Retype, exactly as they appear below, the lines between the line holding "the second equation" and the line holding "are those of", both ends included.
********
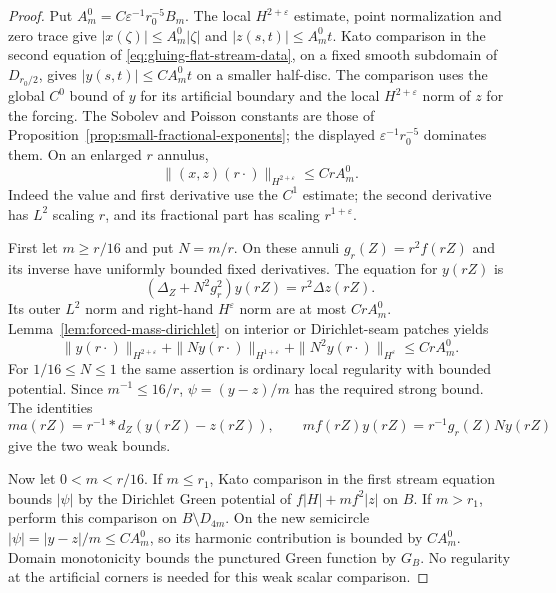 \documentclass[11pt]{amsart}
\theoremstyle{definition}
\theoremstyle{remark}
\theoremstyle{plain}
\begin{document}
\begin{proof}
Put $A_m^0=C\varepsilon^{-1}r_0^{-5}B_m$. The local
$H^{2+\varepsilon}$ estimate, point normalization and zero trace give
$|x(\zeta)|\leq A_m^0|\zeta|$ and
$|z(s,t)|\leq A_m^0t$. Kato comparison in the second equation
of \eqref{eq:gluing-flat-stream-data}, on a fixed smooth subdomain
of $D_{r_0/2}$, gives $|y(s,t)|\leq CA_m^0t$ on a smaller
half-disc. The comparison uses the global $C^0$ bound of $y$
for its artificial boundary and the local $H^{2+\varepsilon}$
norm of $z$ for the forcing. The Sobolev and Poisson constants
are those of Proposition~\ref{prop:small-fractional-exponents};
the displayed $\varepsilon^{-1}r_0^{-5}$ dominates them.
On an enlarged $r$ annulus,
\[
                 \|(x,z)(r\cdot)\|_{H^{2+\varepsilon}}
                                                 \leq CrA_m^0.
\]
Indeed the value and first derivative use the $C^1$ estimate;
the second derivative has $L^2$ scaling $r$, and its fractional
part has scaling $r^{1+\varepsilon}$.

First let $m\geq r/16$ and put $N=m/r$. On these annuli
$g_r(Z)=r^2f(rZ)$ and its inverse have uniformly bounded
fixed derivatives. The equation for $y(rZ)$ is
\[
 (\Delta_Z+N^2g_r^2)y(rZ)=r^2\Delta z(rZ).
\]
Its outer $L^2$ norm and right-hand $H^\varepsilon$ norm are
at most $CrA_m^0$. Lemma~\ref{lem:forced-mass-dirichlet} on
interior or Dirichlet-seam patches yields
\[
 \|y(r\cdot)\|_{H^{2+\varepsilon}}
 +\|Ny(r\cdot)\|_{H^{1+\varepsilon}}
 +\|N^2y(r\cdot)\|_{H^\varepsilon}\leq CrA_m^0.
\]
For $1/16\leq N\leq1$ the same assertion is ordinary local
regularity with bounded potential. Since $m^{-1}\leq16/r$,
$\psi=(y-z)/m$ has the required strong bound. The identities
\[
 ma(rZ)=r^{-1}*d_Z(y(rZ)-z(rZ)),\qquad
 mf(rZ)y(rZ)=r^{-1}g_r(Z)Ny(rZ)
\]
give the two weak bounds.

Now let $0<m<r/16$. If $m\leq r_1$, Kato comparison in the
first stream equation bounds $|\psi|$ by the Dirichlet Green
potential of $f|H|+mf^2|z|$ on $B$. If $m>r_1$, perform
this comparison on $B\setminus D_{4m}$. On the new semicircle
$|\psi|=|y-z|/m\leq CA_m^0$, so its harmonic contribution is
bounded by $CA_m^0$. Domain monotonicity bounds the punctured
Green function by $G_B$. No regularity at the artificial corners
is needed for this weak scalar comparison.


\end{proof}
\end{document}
********
** Your solution **
$|z(s,t)|\leq A_m^0t$. Kato comparison in the second equation
of \eqref{eq:gluing-flat-stream-data}, on a fixed smooth subdomain
of $D_{r_0/2}$, gives $|y(s,t)|\leq CA_m^0t$ on a smaller
half-disc. The comparison uses the global $C^0$ bound of $y$
for its artificial boundary and the local $H^{2+\varepsilon}$
norm of $z$ for the forcing. The Sobolev and Poisson constants
are those of Proposition~\ref{prop:small-fractional-exponents};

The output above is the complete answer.